Hearthstone to me feels like a game of much slimmer margins than Magic. Mana and color screw are removed from the picture, and even the power level gap between a staple Legendary and an unplayable basic card is fairly small in absolute terms.

Image result for leeroy jenkinsImage result for reckless rocketeer hearthpwn

Given these small margins, it’s hard to say whether a given quest will be competitively viable. I do think we can critique the design though.

The design of Hearthstone’s quests borrows heavily from Magic’s quests. Each serves as a form of temporary card and tempo disadvantage, recouped later by some eventual gain.

Magic’s quests largely fell into two categories: value quests and build-around quests. The former are simple quests that can be slotted into most any deck, netting a discount in mana at the cost of time primarily.

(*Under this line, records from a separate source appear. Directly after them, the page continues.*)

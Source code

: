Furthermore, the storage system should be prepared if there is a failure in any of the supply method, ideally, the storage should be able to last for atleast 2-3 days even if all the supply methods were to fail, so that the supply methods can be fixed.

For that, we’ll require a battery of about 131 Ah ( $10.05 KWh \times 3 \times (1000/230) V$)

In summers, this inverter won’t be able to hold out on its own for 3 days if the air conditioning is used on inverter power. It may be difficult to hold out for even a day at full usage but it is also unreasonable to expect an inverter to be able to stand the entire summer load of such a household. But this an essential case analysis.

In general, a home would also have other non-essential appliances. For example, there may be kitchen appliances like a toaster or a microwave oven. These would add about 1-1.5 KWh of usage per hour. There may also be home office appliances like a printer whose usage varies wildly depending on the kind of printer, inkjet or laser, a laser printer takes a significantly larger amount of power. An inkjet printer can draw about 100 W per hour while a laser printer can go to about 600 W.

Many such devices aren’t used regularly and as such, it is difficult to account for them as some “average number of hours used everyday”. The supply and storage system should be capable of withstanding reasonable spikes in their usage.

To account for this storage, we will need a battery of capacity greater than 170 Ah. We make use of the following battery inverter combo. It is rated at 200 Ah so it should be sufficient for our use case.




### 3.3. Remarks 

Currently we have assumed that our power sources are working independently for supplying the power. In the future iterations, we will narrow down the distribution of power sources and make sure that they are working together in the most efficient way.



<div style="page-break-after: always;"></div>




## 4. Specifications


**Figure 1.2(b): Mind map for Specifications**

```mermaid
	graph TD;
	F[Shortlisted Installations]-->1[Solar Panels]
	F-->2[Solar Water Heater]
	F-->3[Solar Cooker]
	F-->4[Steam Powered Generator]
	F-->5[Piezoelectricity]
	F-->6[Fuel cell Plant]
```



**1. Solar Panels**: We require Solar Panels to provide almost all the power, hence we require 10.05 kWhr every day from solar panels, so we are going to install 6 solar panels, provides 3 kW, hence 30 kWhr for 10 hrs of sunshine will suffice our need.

Khalni Heart ExpeditionIor Ruin Expedition

Divination or double Rampant Growth for two mana. And obviously the power level of each depends on deck construction and sequencing.

Quest for the Holy Relic

The build-around quests placed much tighter constraints on deck construction. At the time, a “Quest deck” implicitly referred to an all-in strategy that sought to cheat a high-costed equipment like Argentum Armor into play in the early turns. The primary contents of the deck were more or less fixed, from the quests and equipments, to cheap creatures that could quickly trigger the quest’s completion.

kaleid

I’m a little disappointed that Blizzard has opted to go exclusively with this build-around approach, although I can imagine they might be holding smaller “value quests” aside as future design space. None of the quests offer much counterplay, directly or otherwise. There’s currently no way to bounce or destroy them, or remove counters (ala Vampire Hexmage and friends).

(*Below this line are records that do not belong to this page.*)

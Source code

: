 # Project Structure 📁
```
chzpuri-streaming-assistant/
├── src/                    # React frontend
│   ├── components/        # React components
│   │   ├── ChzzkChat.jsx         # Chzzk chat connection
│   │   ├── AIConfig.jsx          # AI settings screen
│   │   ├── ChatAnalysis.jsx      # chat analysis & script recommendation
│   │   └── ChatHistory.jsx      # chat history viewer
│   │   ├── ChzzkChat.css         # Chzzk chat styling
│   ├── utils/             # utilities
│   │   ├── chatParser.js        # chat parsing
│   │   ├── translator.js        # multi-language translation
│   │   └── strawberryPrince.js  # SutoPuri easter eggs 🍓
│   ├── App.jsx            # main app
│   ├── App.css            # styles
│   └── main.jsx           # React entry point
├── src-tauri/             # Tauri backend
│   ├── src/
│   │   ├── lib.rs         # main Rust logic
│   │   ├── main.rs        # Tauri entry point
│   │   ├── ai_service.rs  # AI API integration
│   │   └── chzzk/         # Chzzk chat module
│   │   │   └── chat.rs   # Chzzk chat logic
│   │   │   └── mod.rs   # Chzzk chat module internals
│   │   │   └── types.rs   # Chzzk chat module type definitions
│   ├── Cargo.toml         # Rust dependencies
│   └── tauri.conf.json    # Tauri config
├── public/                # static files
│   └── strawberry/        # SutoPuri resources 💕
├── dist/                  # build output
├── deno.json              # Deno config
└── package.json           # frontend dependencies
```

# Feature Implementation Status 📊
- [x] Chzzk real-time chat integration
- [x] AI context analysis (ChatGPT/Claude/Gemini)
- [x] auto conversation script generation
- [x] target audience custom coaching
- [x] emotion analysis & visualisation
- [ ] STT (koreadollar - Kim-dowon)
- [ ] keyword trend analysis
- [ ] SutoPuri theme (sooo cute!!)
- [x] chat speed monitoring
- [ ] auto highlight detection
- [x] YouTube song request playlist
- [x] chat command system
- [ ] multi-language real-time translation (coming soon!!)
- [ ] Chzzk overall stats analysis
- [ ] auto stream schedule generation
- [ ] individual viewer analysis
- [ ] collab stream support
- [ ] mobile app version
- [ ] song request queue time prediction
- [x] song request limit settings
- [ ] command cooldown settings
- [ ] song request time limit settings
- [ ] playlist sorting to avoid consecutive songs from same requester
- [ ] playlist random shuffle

What I find most egregious about the design is how prescriptive the quests are. Do X action Y times. Especially when there are very few ‘X’ actions in the cardpool.

Take the Warlock Quest…

lakkari

Currently there are really only 3 playable discard outlets in the cardpool, with a fourth being printed in Ungoro. Maybe Clutchmother Zavas will edge a card like Succubus into playability, but the fact remains, there’s not much room to maneuver in terms of your discard package. Your Soulfires, Malchezaar’s Imps, Doomguards and Silverware Golems (etc.) are already locked into your deck once you choose this quest. There’s some room to maneuver with the remaining contents, but it feels a lot like Jade Druid where large swaths of the decklist are more or less “pre-built”.

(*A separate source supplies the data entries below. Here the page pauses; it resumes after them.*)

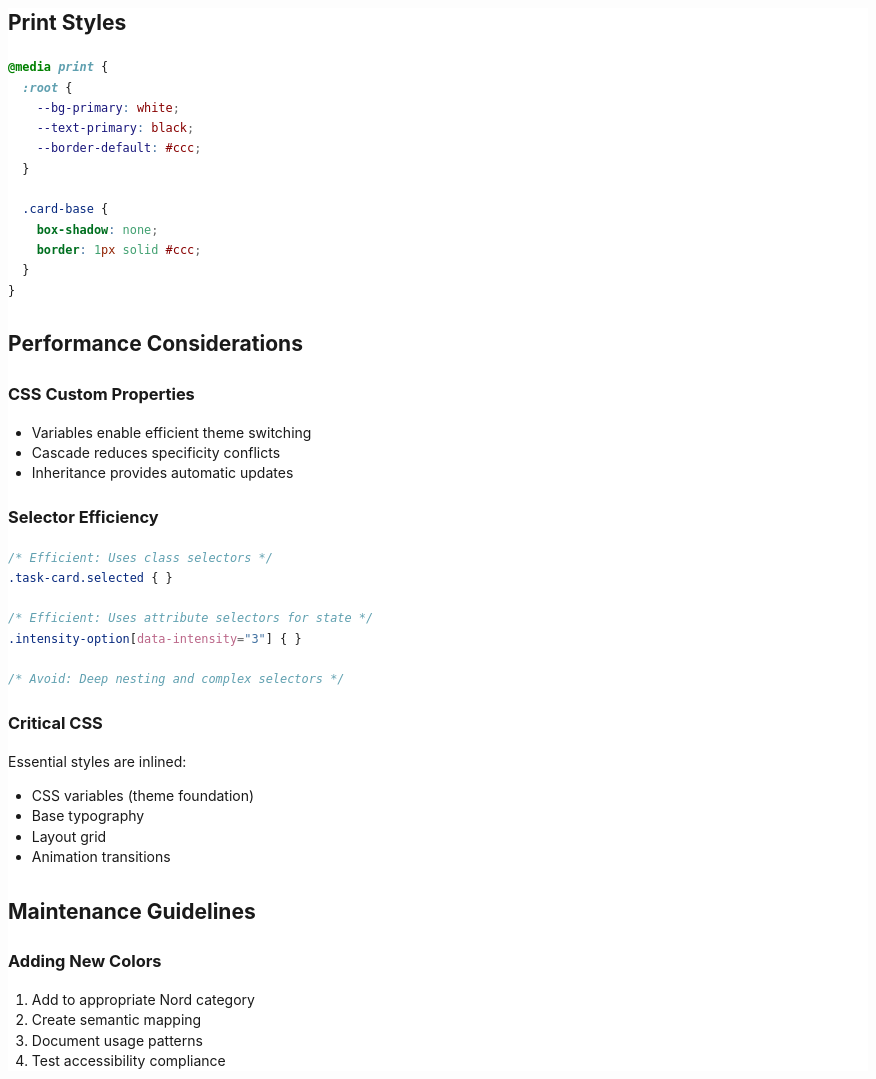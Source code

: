 ## Print Styles

```css
@media print {
  :root {
    --bg-primary: white;
    --text-primary: black;
    --border-default: #ccc;
  }
  
  .card-base {
    box-shadow: none;
    border: 1px solid #ccc;
  }
}
```

## Performance Considerations

### CSS Custom Properties

- Variables enable efficient theme switching
- Cascade reduces specificity conflicts
- Inheritance provides automatic updates

### Selector Efficiency

```css
/* Efficient: Uses class selectors */
.task-card.selected { }

/* Efficient: Uses attribute selectors for state */
.intensity-option[data-intensity="3"] { }

/* Avoid: Deep nesting and complex selectors */
```

### Critical CSS

Essential styles are inlined:
- CSS variables (theme foundation)
- Base typography
- Layout grid
- Animation transitions

## Maintenance Guidelines

### Adding New Colors

1. Add to appropriate Nord category
2. Create semantic mapping
3. Document usage patterns
4. Test accessibility compliance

Now, admittedly I’ve cherry-picked perhaps the most restrictive example, and it’s likely that Blizzard has been fairly conservative here in their introduction of a new card type to Hearthstone. I do wish the quests had been more diverse in their size and scope, but the decision to print all quests at Legendary rarity likely precluded the existence of smaller “value” quests in Ungoro.

I am very curious, however, to see which quests will prove to be playable. Board control matters far more in Hearthstone than Magic, and stabilization much more difficult. The cost of a card and tempo in the early game is far from trivial, but some of the rewards are blatantly outrageous.